We watch him actively piece the puzzle of his life together, testing the boundaries of his town and confronting his wife. The performance shifts into a tense, paranoid anger. He is no longer a goofy neighbor; he is a deeply wounded human being realizing everyone around him is in on some sick joke.

The final stage is a powerful mix of grief and escape. By the time he gets on that boat, Truman isn’t just running away, but he is actively grieving the life he was held captive in. He has to process the devastating reality that his marriage, his parents, and his lifelong best friend were all just paid actors.

Carrey plays that final confrontation with Christof so beautifully that it becomes transcendental without being loud. He just gives a theatrical bow, accepts the painful truth of what was stolen from him, and leaves that fake world behind forever. To this day, fans continue to debate how much the Academy Awards ignored this performance by Carrey. To add more heat to the conversation, fans were even more baffled when another great sci-fi performance by Carrey in Eternal Sunshine of the Spotless Mind, was overlooked once again by the Oscars’ jury.

The Truman Show’s Twist Ending Remains One of Cinema’s Best

Truman standing with his arms spread in The Truman Show
Truman standing with his arms spread in The Truman Show.
Image via Paramount

As an audience, we obviously root for Truman to finally escape, but the buildup to The Truman Show‘s ending carries a lot of weight as well. When Truman finally talks to Christof, the creator or TV producer who literally engineered his entire life, he is offered a choice. He can stay in a perfectly safe, curated world where everyone loves him, or he can walk into the messy reality of the outside world.

The actual exit is absolutely magnificent. When Truman stands at the exit door, he delivers his classic catchphrase one last time: “In case I don’t see ya, good afternoon, good evening, and goodnight!” In that single moment, the line takes on a beautiful, rebellious meaning. He is essentially telling his captor that while he knows the horrible truth about how his life was manipulated, it hasn’t changed who he fundamentally is. He takes a theatrical bow and walks into the dark.

The true brilliance of this finale is that it leaves us with a massive cliffhanger. We never get any finality on what happens to him in the real world. Truman gets his happy ending, and the viewer just gets to imagine what he finds beyond the confines of the only world he has ever known. It serves as a perfect parallel to the show itself—once he steps through that door, both the in-universe audience and the moviegoers are cut off. He is finally, truly free from observation.

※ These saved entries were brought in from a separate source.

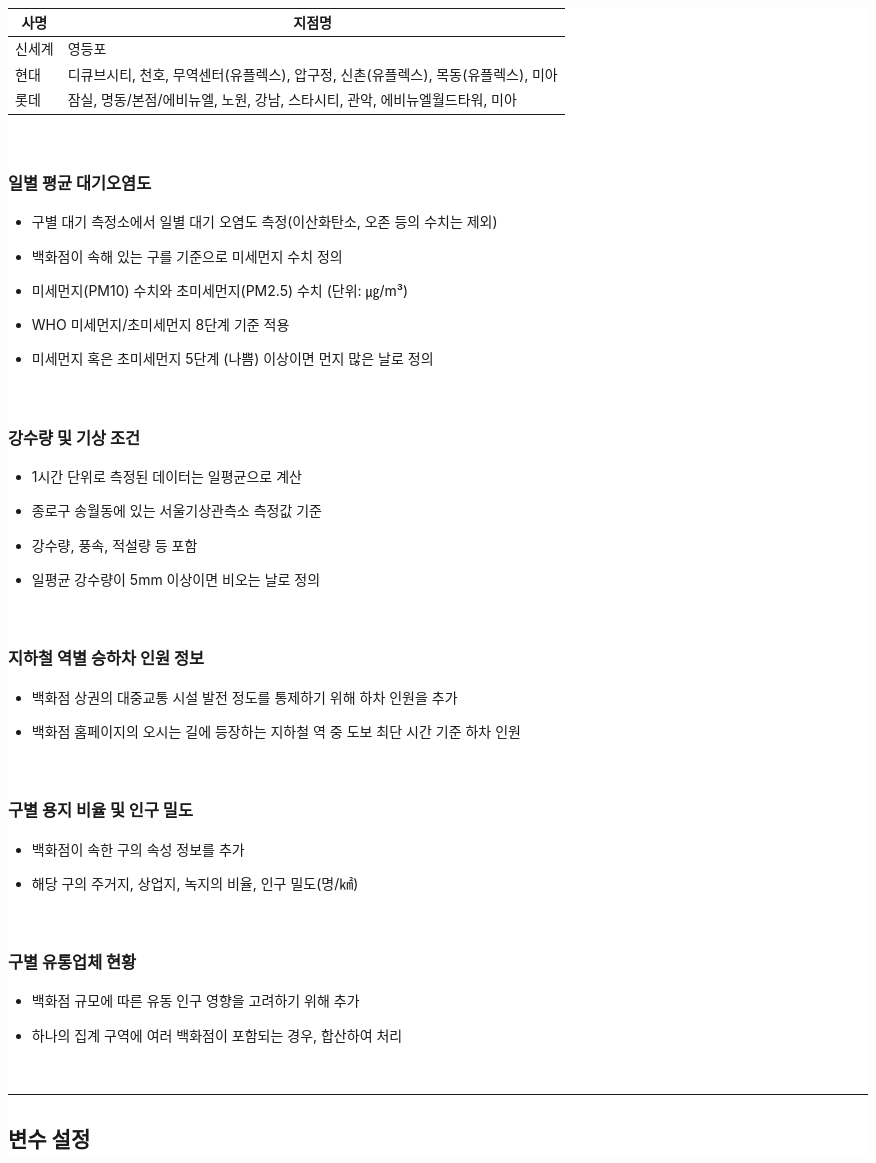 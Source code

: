 사명 | 지점명
------ | ------
신세계 | 영등포
현대 | 디큐브시티, 천호, 무역센터(유플렉스), 압구정, 신촌(유플렉스), 목동(유플렉스), 미아
롯데 | 잠실, 명동/본점/에비뉴엘, 노원, 강남, 스타시티, 관악, 에비뉴엘월드타워, 미아

$~$

### 일별 평균 대기오염도

- 구별 대기 측정소에서 일별 대기 오염도 측정(이산화탄소, 오존 등의 수치는 제외)

- 백화점이 속해 있는 구를 기준으로 미세먼지 수치 정의

- 미세먼지(PM10) 수치와 초미세먼지(PM2.5) 수치 (단위: ㎍/m³)

- WHO 미세먼지/초미세먼지 8단계 기준 적용

- 미세먼지 혹은 초미세먼지 5단계 (나쁨) 이상이면 먼지 많은 날로 정의

$~$

### 강수량 및 기상 조건

- 1시간 단위로 측정된 데이터는 일평균으로 계산

- 종로구 송월동에 있는 서울기상관측소 측정값 기준

- 강수량, 풍속, 적설량 등 포함

- 일평균 강수량이 5mm 이상이면 비오는 날로 정의

$~$

### 지하철 역별 승하차 인원 정보

- 백화점 상권의 대중교통 시설 발전 정도를 통제하기 위해 하차 인원을 추가

- 백화점 홈페이지의 오시는 길에 등장하는 지하철 역 중 도보 최단 시간 기준 하차 인원

$~$

### 구별 용지 비율 및 인구 밀도

- 백화점이 속한 구의 속성 정보를 추가

- 해당 구의 주거지, 상업지, 녹지의 비율, 인구 밀도(명/㎢) 

$~$

### 구별 유통업체 현황

- 백화점 규모에 따른 유동 인구 영향을 고려하기 위해 추가

- 하나의 집계 구역에 여러 백화점이 포함되는 경우, 합산하여 처리

$~$

***
## 변수 설정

However, what is even more nerve-wracking is what happens right after he leaves. The camera cuts away from Truman and shows the millions of people watching at home. For a brief second, they cheer and celebrate his escape. Then, almost immediately, two viewers sitting in a parking garage just ask what else is on TV and grab the remote.

That is one of the most important subtexts of the film. The massive machine of media consumption keeps right on spinning, highlighting our incredibly short attention spans in a way that hits even harder in today’s era of endless scrolling. That sharp, cynical look at audience obsession is exactly why its legacy as one of the best sci-fi movies of the 90s remains so untouchable today.

The movie was so incredibly far ahead of its time that its fingerprints are all over modern pop culture. You can clearly see its direct influence in projects like WandaVision and Don’t Worry Darling, as well as in The Hunger Games and the paranoid, reality-bending modern Twilight Zone episodes.

Ultimately, what makes its legacy so special isn’t just that it inspired other great movies and shows. The film’s enduring success is also heavily anchored by its incredible supporting cast, with Ed Harris, Laura Linney, and the rest of the ensemble carrying their own dramatic weight to elevate the brilliant script even further.

The Truman Show predicted a future of the rise of 24/7 reality television, digital surveillance, and all the unethical practices that are deemed ‘normal’ in society way before any film could. And those unique qualities made it one of the most timeless sci-fi films.